(Dataset items)

>>>

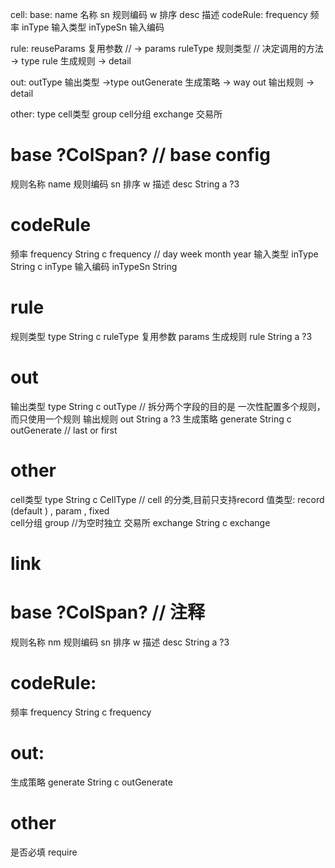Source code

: cell:
base:
    name 名称
    sn 规则编码
    w 排序
    desc 描述
codeRule:
    frequency 频率
    inType 输入类型
    inTypeSn 输入编码

rule:
    reuseParams 复用参数  // -> params 
    ruleType 规则类型  // 决定调用的方法 -> type 
    rule 生成规则  -> detail

out:
    outType 输出类型 ->type 
    outGenerate 生成策略  -> way 
    out 输出规则   -> detail


other:
    type cell类型 
    group cell分组
    exchange 交易所



#  base ?ColSpan? // base  config 
规则名称  name 
规则编码 sn
排序 w
描述 desc String a ?3
#  codeRule
频率 frequency String c frequency  // day week month year 
输入类型  inType  String c inType 
输入编码  inTypeSn  String 
#  rule
规则类型 type String c ruleType
复用参数 params 
生成规则 rule String a  ?3
#  out
输出类型 type String c outType // 拆分两个字段的目的是 一次性配置多个规则，而只使用一个规则
输出规则 out String a  ?3
生成策略 generate String  c outGenerate  // last  or  first 
# other 
cell类型 type String  c CellType   // cell 的分类,目前只支持record 值类型: record (default )  , param , fixed  
cell分组 group   //为空时独立
交易所 exchange String  c exchange








# link 
#  base ?ColSpan? // 注释 
规则名称 nm
规则编码 sn
排序 w
描述 desc String a ?3

#  codeRule:
频率 frequency String c frequency
#  out:
生成策略 generate String  c outGenerate
# other 
是否必填 require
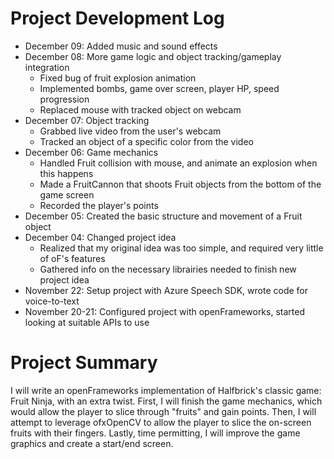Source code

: # Project Development Log

* December 09: Added music and sound effects
* December 08: More game logic and object tracking/gameplay integration
  * Fixed bug of fruit explosion animation
  * Implemented bombs, game over screen, player HP, speed progression
  * Replaced mouse with tracked object on webcam
* December 07: Object tracking
  * Grabbed live video from the user's webcam
  * Tracked an object of a specific color from the video
* December 06: Game mechanics
  * Handled Fruit collision with mouse, and animate an explosion when this happens
  * Made a FruitCannon that shoots Fruit objects from the bottom of the game screen
  * Recorded the player's points
* December 05: Created the basic structure and movement of a Fruit object
* December 04: Changed project idea
  * Realized that my original idea was too simple, and required very little of oF's features
  * Gathered info on the necessary librairies needed to finish new project idea
* November 22: Setup project with Azure Speech SDK, wrote code for voice-to-text 
* November 20-21: Configured project with openFrameworks, started looking at suitable APIs to use

# Project Summary

I will write an openFrameworks implementation of Halfbrick's classic game: Fruit Ninja, with an extra twist. First, I will
finish the game mechanics, which would allow the player to slice through "fruits" and gain points. Then, I will attempt to
leverage ofxOpenCV to allow the player to slice the on-screen fruits with their fingers. Lastly, time permitting, I will
improve the game graphics and create a start/end screen.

<<<

> **YOUR INSTRUCTIONS**
The entries above need to be repeated word for word, minus their pictures.

> **ANSWER BELOW**
Source code

: cell:
base:
    name 名称
    sn 规则编码
    w 排序
    desc 描述
codeRule:
    frequency 频率
    inType 输入类型
    inTypeSn 输入编码

rule:
    reuseParams 复用参数  // -> params 
    ruleType 规则类型  // 决定调用的方法 -> type 
    rule 生成规则  -> detail

out:
    outType 输出类型 ->type 
    outGenerate 生成策略  -> way 
    out 输出规则   -> detail


other:
    type cell类型 
    group cell分组
    exchange 交易所



#  base ?ColSpan? // base  config 
规则名称  name 
规则编码 sn
排序 w
描述 desc String a ?3
#  codeRule
频率 frequency String c frequency  // day week month year 
输入类型  inType  String c inType 
输入编码  inTypeSn  String 
#  rule
规则类型 type String c ruleType
复用参数 params 
生成规则 rule String a  ?3
#  out
输出类型 type String c outType // 拆分两个字段的目的是 一次性配置多个规则，而只使用一个规则
输出规则 out String a  ?3
生成策略 generate String  c outGenerate  // last  or  first 
# other 
cell类型 type String  c CellType   // cell 的分类,目前只支持record 值类型: record (default )  , param , fixed  
cell分组 group   //为空时独立
交易所 exchange String  c exchange








# link 
#  base ?ColSpan? // 注释 
规则名称 nm
规则编码 sn
排序 w
描述 desc String a ?3

#  codeRule:
频率 frequency String c frequency
#  out:
生成策略 generate String  c outGenerate
# other 
是否必填 require
Source code

: # Project Development Log

* December 09: Added music and sound effects
* December 08: More game logic and object tracking/gameplay integration
  * Fixed bug of fruit explosion animation
  * Implemented bombs, game over screen, player HP, speed progression
  * Replaced mouse with tracked object on webcam
* December 07: Object tracking
  * Grabbed live video from the user's webcam
  * Tracked an object of a specific color from the video
* December 06: Game mechanics
  * Handled Fruit collision with mouse, and animate an explosion when this happens
  * Made a FruitCannon that shoots Fruit objects from the bottom of the game screen
  * Recorded the player's points
* December 05: Created the basic structure and movement of a Fruit object
* December 04: Changed project idea
  * Realized that my original idea was too simple, and required very little of oF's features
  * Gathered info on the necessary librairies needed to finish new project idea
* November 22: Setup project with Azure Speech SDK, wrote code for voice-to-text 
* November 20-21: Configured project with openFrameworks, started looking at suitable APIs to use

# Project Summary

I will write an openFrameworks implementation of Halfbrick's classic game: Fruit Ninja, with an extra twist. First, I will
finish the game mechanics, which would allow the player to slice through "fruits" and gain points. Then, I will attempt to
leverage ofxOpenCV to allow the player to slice the on-screen fruits with their fingers. Lastly, time permitting, I will
improve the game graphics and create a start/end screen.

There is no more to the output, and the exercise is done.